Recorded data
= = = = =

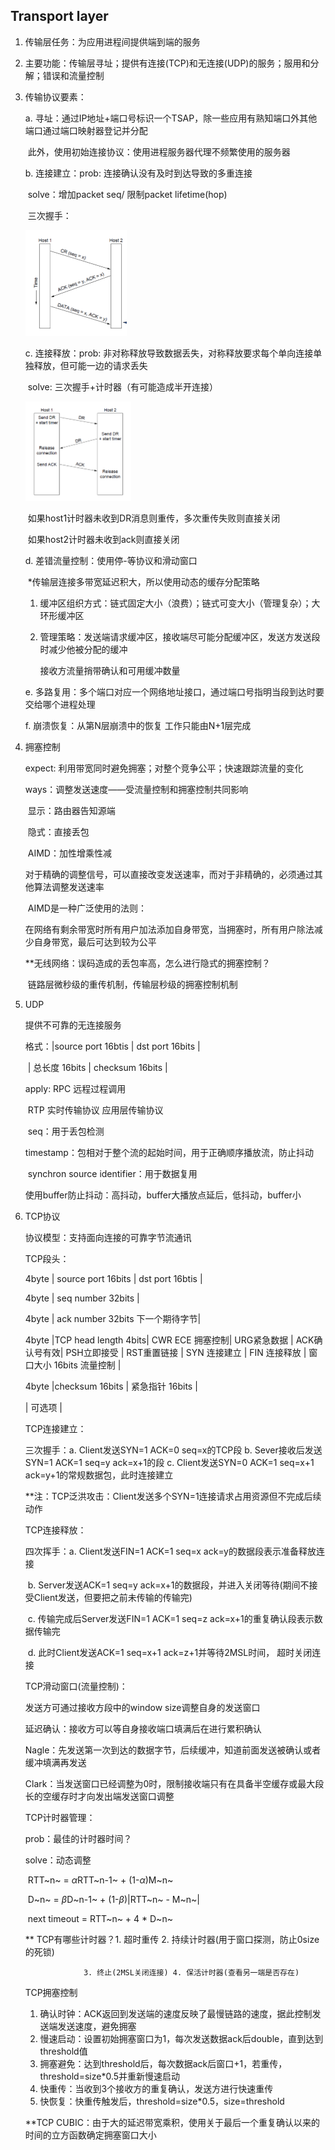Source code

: ## Transport layer

1. 传输层任务：为应用进程间提供端到端的服务

2. 主要功能：传输层寻址；提供有连接(TCP)和无连接(UDP)的服务；服用和分解；错误和流量控制

3. 传输协议要素：

   a. 寻址：通过IP地址+端口号标识一个TSAP，除一些应用有熟知端口外其他端口通过端口映射器登记并分配

   ​	此外，使用初始连接协议：使用进程服务器代理不频繁使用的服务器

   b. 连接建立：prob: 连接确认没有及时到达导致的多重连接

   ​			solve：增加packet seq/ 限制packet lifetime(hop)

   ​			三次握手：

   <img src=".\images\image-20231224113058445.png" alt="image-20231224113058445" style="zoom:25%;" />

   c. 连接释放：prob: 非对称释放导致数据丢失，对称释放要求每个单向连接单独释放，但可能一边的请求丢失

   ​			solve: 三次握手+计时器（有可能造成半开连接）

   <img src=".\images\image-20231224123225372.png" alt="image-20231224123225372" style="zoom:25%;" />

   ​			如果host1计时器未收到DR消息则重传，多次重传失败则直接关闭

   ​			如果host2计时器未收到ack则直接关闭

   d. 差错流量控制：使用停-等协议和滑动窗口

   ​	*传输层连接多带宽延迟积大，所以使用动态的缓存分配策略

    1. 缓冲区组织方式：链式固定大小（浪费）；链式可变大小（管理复杂）；大环形缓冲区

    2. 管理策略：发送端请求缓冲区，接收端尽可能分配缓冲区，发送方发送段时减少他被分配的缓冲

       接收方流量捎带确认和可用缓冲数量

   e. 多路复用：多个端口对应一个网络地址接口，通过端口号指明当段到达时要交给哪个进程处理

   f. 崩溃恢复：从第N层崩溃中的恢复 工作只能由N+1层完成

4. 拥塞控制

   expect: 利用带宽同时避免拥塞；对整个竞争公平；快速跟踪流量的变化

   ways：调整发送速度——受流量控制和拥塞控制共同影响

   ​	显示：路由器告知源端 

   ​	隐式：直接丢包

   ​	AIMD：加性增乘性减

   ​		对于精确的调整信号，可以直接改变发送速率，而对于非精确的，必须通过其他算法调整发送速率

   ​		AIMD是一种广泛使用的法则：

   ​		在网络有剩余带宽时所有用户加法添加自身带宽，当拥塞时，所有用户除法减少自身带宽，最后可达到较为公平

   **无线网络：误码造成的丢包率高，怎么进行隐式的拥塞控制？

   ​	链路层微秒级的重传机制，传输层秒级的拥塞控制机制

5. UDP

   提供不可靠的无连接服务

   格式：|source port 16btis | dst port 16bits |

   ​	    | 总长度 16bits | checksum 16bits |

   apply: RPC 远程过程调用

   ​		RTP 实时传输协议 应用层传输协议

   ​		seq：用于丢包检测

   ​		timestamp：包相对于整个流的起始时间，用于正确顺序播放流，防止抖动

   ​		synchron source identifier：用于数据复用

   ​		使用buffer防止抖动：高抖动，buffer大播放点延后，低抖动，buffer小

6. TCP协议

   协议模型：支持面向连接的可靠字节流通讯

   

   TCP段头：

   4byte | source port 16bits | dst port 16btis |

   4byte | seq number 32bits |

   4byte | ack number 32bits 下一个期待字节|

   4byte |TCP head length 4bits| CWR ECE 拥塞控制| URG紧急数据 | ACK确认号有效| PSH立即接受 | RST重置链接 | SYN 连接建立 | FIN 连接释放 | 窗口大小 16bits 流量控制 |

   4byte |checksum 16bits | 紧急指针 16bits |

   | 可选项 |

   

   TCP连接建立：

   三次握手：a. Client发送SYN=1 ACK=0 seq=x的TCP段 b. Sever接收后发送SYN=1 ACK=1 seq=y ack=x+1的段 c. Client发送SYN=0 ACK=1 seq=x+1 ack=y+1的常规数据包，此时连接建立

   **注：TCP泛洪攻击：Client发送多个SYN=1连接请求占用资源但不完成后续动作

   TCP连接释放：

   四次挥手：a. Client发送FIN=1 ACK=1 seq=x ack=y的数据段表示准备释放连接

   ​		   b. Server发送ACK=1 seq=y ack=x+1的数据段，并进入关闭等待(期间不接受Client发送，但要把之前未传输的传输完)

   ​		c. 传输完成后Server发送FIN=1 ACK=1 seq=z ack=x+1的重复确认段表示数据传输完

   ​		d. 此时Client发送ACK=1 seq=x+1 ack=z+1并等待2MSL时间， 超时关闭连接

   TCP滑动窗口(流量控制)：

   发送方可通过接收方段中的window size调整自身的发送窗口

   延迟确认：接收方可以等自身接收端口填满后在进行累积确认

   Nagle：先发送第一次到达的数据字节，后续缓冲，知道前面发送被确认或者缓冲填满再发送

   Clark：当发送窗口已经调整为0时，限制接收端只有在具备半空缓存或最大段长的空缓存时才向发出端发送窗口调整

   

   TCP计时器管理：

   prob：最佳的计时器时间？

   solve：动态调整

   ​		RTT~n~ = $\alpha$RTT~n-1~ + (1-$\alpha$)M~n~

   ​		D~n~ = $\beta$D~n-1~ + (1-$\beta$)|RTT~n~ - M~n~|

   ​		next timeout = RTT~n~ + 4 * D~n~

   ** TCP有哪些计时器？1. 超时重传 2. 持续计时器(用于窗口探测，防止0size的死锁)

   					3. 终止(2MSL关闭连接) 4. 保活计时器(查看另一端是否存在)

   

   TCP拥塞控制

   1. 确认时钟：ACK返回到发送端的速度反映了最慢链路的速度，据此控制发送端发送速度，避免拥塞
   2. 慢速启动：设置初始拥塞窗口为1，每次发送数据ack后double，直到达到threshold值
   3. 拥塞避免：达到threshold后，每次数据ack后窗口+1，若重传，threshold=size*0.5并重新慢速启动
   4. 快重传：当收到3个接收方的重复确认，发送方进行快速重传
   5. 快恢复：快重传触发后，threshold=size*0.5，size=threshold

   **TCP CUBIC：由于大的延迟带宽乘积，使用关于最后一个重复确认以来的时间的立方函数确定拥塞窗口大小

= = = = =

For the entries above, return an exact copy that omits the images.

Source code

: ## Transport layer

1. 传输层任务：为应用进程间提供端到端的服务

2. 主要功能：传输层寻址；提供有连接(TCP)和无连接(UDP)的服务；服用和分解；错误和流量控制

3. 传输协议要素：

   a. 寻址：通过IP地址+端口号标识一个TSAP，除一些应用有熟知端口外其他端口通过端口映射器登记并分配

   ​	此外，使用初始连接协议：使用进程服务器代理不频繁使用的服务器

   b. 连接建立：prob: 连接确认没有及时到达导致的多重连接

   ​			solve：增加packet seq/ 限制packet lifetime(hop)

   ​			三次握手：

   <img src=".\images\image-20231224113058445.png" alt="image-20231224113058445" style="zoom:25%;" />

   c. 连接释放：prob: 非对称释放导致数据丢失，对称释放要求每个单向连接单独释放，但可能一边的请求丢失

   ​			solve: 三次握手+计时器（有可能造成半开连接）

   <img src=".\images\image-20231224123225372.png" alt="image-20231224123225372" style="zoom:25%;" />

   ​			如果host1计时器未收到DR消息则重传，多次重传失败则直接关闭

   ​			如果host2计时器未收到ack则直接关闭

   d. 差错流量控制：使用停-等协议和滑动窗口

   ​	*传输层连接多带宽延迟积大，所以使用动态的缓存分配策略

    1. 缓冲区组织方式：链式固定大小（浪费）；链式可变大小（管理复杂）；大环形缓冲区

    2. 管理策略：发送端请求缓冲区，接收端尽可能分配缓冲区，发送方发送段时减少他被分配的缓冲

       接收方流量捎带确认和可用缓冲数量

   e. 多路复用：多个端口对应一个网络地址接口，通过端口号指明当段到达时要交给哪个进程处理

   f. 崩溃恢复：从第N层崩溃中的恢复 工作只能由N+1层完成

4. 拥塞控制

   expect: 利用带宽同时避免拥塞；对整个竞争公平；快速跟踪流量的变化

   ways：调整发送速度——受流量控制和拥塞控制共同影响

   ​	显示：路由器告知源端 

   ​	隐式：直接丢包

   ​	AIMD：加性增乘性减

   ​		对于精确的调整信号，可以直接改变发送速率，而对于非精确的，必须通过其他算法调整发送速率

   ​		AIMD是一种广泛使用的法则：

   ​		在网络有剩余带宽时所有用户加法添加自身带宽，当拥塞时，所有用户除法减少自身带宽，最后可达到较为公平

   **无线网络：误码造成的丢包率高，怎么进行隐式的拥塞控制？

   ​	链路层微秒级的重传机制，传输层秒级的拥塞控制机制

5. UDP

   提供不可靠的无连接服务

   格式：|source port 16btis | dst port 16bits |

   ​	    | 总长度 16bits | checksum 16bits |

   apply: RPC 远程过程调用

   ​		RTP 实时传输协议 应用层传输协议

   ​		seq：用于丢包检测

   ​		timestamp：包相对于整个流的起始时间，用于正确顺序播放流，防止抖动

   ​		synchron source identifier：用于数据复用

   ​		使用buffer防止抖动：高抖动，buffer大播放点延后，低抖动，buffer小

6. TCP协议

   协议模型：支持面向连接的可靠字节流通讯

   

   TCP段头：

   4byte | source port 16bits | dst port 16btis |

   4byte | seq number 32bits |

   4byte | ack number 32bits 下一个期待字节|

   4byte |TCP head length 4bits| CWR ECE 拥塞控制| URG紧急数据 | ACK确认号有效| PSH立即接受 | RST重置链接 | SYN 连接建立 | FIN 连接释放 | 窗口大小 16bits 流量控制 |

   4byte |checksum 16bits | 紧急指针 16bits |

   | 可选项 |

   

   TCP连接建立：

   三次握手：a. Client发送SYN=1 ACK=0 seq=x的TCP段 b. Sever接收后发送SYN=1 ACK=1 seq=y ack=x+1的段 c. Client发送SYN=0 ACK=1 seq=x+1 ack=y+1的常规数据包，此时连接建立

   **注：TCP泛洪攻击：Client发送多个SYN=1连接请求占用资源但不完成后续动作

   TCP连接释放：

   四次挥手：a. Client发送FIN=1 ACK=1 seq=x ack=y的数据段表示准备释放连接

   ​		   b. Server发送ACK=1 seq=y ack=x+1的数据段，并进入关闭等待(期间不接受Client发送，但要把之前未传输的传输完)

   ​		c. 传输完成后Server发送FIN=1 ACK=1 seq=z ack=x+1的重复确认段表示数据传输完

   ​		d. 此时Client发送ACK=1 seq=x+1 ack=z+1并等待2MSL时间， 超时关闭连接

   TCP滑动窗口(流量控制)：

   发送方可通过接收方段中的window size调整自身的发送窗口

   延迟确认：接收方可以等自身接收端口填满后在进行累积确认

   Nagle：先发送第一次到达的数据字节，后续缓冲，知道前面发送被确认或者缓冲填满再发送

   Clark：当发送窗口已经调整为0时，限制接收端只有在具备半空缓存或最大段长的空缓存时才向发出端发送窗口调整

   

   TCP计时器管理：

   prob：最佳的计时器时间？

   solve：动态调整

   ​		RTT~n~ = $\alpha$RTT~n-1~ + (1-$\alpha$)M~n~

   ​		D~n~ = $\beta$D~n-1~ + (1-$\beta$)|RTT~n~ - M~n~|

   ​		next timeout = RTT~n~ + 4 * D~n~

   ** TCP有哪些计时器？1. 超时重传 2. 持续计时器(用于窗口探测，防止0size的死锁)

   					3. 终止(2MSL关闭连接) 4. 保活计时器(查看另一端是否存在)

   

   TCP拥塞控制

   1. 确认时钟：ACK返回到发送端的速度反映了最慢链路的速度，据此控制发送端发送速度，避免拥塞
   2. 慢速启动：设置初始拥塞窗口为1，每次发送数据ack后double，直到达到threshold值
   3. 拥塞避免：达到threshold后，每次数据ack后窗口+1，若重传，threshold=size*0.5并重新慢速启动
   4. 快重传：当收到3个接收方的重复确认，发送方进行快速重传
   5. 快恢复：快重传触发后，threshold=size*0.5，size=threshold

   **TCP CUBIC：由于大的延迟带宽乘积，使用关于最后一个重复确认以来的时间的立方函数确定拥塞窗口大小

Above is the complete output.